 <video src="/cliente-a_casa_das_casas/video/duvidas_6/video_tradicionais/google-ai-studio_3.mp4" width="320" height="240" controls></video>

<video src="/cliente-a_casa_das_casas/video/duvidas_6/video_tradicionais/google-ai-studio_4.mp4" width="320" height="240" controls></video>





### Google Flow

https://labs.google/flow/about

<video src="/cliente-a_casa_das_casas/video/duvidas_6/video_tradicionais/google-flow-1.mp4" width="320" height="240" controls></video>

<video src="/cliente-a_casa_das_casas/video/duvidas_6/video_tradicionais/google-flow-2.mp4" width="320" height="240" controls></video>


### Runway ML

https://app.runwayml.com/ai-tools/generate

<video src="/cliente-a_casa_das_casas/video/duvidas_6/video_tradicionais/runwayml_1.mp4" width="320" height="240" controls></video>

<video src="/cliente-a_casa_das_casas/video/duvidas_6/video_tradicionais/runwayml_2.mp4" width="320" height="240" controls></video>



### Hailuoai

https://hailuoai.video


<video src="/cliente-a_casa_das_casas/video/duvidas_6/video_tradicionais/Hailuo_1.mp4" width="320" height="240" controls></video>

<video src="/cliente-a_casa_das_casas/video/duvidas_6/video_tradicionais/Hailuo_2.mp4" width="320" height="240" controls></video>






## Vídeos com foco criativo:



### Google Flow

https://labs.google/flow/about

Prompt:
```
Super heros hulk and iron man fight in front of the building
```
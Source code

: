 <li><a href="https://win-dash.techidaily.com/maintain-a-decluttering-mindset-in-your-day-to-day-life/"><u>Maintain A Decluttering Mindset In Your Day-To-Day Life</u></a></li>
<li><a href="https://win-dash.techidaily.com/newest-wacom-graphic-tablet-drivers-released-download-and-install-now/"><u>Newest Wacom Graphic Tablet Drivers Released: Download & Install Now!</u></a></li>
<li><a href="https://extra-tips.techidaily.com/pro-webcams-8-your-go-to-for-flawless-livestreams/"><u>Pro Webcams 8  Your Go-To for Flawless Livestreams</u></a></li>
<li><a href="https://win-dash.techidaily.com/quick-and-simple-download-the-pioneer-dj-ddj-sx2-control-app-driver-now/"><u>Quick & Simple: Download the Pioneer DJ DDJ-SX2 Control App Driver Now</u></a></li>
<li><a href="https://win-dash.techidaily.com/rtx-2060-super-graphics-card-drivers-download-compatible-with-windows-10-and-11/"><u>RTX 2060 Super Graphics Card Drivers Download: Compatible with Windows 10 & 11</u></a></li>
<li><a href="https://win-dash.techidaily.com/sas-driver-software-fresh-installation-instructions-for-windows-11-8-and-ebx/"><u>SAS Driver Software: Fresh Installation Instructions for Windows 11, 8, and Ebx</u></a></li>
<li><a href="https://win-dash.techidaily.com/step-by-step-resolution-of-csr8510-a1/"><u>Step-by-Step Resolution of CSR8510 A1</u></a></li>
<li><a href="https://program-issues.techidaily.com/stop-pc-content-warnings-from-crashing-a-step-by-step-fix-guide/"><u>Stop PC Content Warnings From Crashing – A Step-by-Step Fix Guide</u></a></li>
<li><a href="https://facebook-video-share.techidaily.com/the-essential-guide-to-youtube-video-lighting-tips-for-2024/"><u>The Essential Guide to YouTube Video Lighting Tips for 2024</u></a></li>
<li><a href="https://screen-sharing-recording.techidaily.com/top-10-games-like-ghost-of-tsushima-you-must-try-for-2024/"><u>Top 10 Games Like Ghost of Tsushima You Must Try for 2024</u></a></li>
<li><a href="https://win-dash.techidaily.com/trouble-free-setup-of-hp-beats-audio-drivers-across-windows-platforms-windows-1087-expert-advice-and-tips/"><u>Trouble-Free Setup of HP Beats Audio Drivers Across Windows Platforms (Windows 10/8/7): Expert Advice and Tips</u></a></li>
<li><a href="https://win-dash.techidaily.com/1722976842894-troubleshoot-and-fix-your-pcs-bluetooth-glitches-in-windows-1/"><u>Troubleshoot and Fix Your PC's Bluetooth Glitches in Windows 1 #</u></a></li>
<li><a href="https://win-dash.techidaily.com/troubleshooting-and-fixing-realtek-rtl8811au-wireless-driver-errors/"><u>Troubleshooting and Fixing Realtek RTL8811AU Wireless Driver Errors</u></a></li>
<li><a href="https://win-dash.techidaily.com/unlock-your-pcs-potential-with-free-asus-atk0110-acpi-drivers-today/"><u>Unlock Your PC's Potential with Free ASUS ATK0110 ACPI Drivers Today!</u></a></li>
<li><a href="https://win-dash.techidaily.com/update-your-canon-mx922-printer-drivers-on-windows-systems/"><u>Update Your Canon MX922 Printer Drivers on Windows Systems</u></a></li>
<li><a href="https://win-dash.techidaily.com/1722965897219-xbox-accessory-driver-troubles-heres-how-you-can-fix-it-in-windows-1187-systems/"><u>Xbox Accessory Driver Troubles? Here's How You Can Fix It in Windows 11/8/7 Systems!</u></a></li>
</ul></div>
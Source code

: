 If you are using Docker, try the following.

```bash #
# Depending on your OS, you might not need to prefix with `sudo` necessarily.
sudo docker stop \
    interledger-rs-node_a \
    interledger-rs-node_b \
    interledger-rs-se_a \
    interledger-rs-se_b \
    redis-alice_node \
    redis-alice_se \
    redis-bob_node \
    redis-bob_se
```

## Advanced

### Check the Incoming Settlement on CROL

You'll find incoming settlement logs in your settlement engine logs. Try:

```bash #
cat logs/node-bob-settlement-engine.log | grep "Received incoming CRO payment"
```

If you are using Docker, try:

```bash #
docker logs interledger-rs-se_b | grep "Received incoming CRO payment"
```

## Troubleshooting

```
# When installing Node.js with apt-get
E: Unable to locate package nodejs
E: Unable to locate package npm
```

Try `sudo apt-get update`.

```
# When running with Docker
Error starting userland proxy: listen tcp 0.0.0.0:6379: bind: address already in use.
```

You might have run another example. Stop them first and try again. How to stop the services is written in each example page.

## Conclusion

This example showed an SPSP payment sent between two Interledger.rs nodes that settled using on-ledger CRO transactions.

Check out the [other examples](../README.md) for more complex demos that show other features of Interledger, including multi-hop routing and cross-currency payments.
----
● **Activity**: State only how many lines in the material include "download".

● **Answer to this task**: 3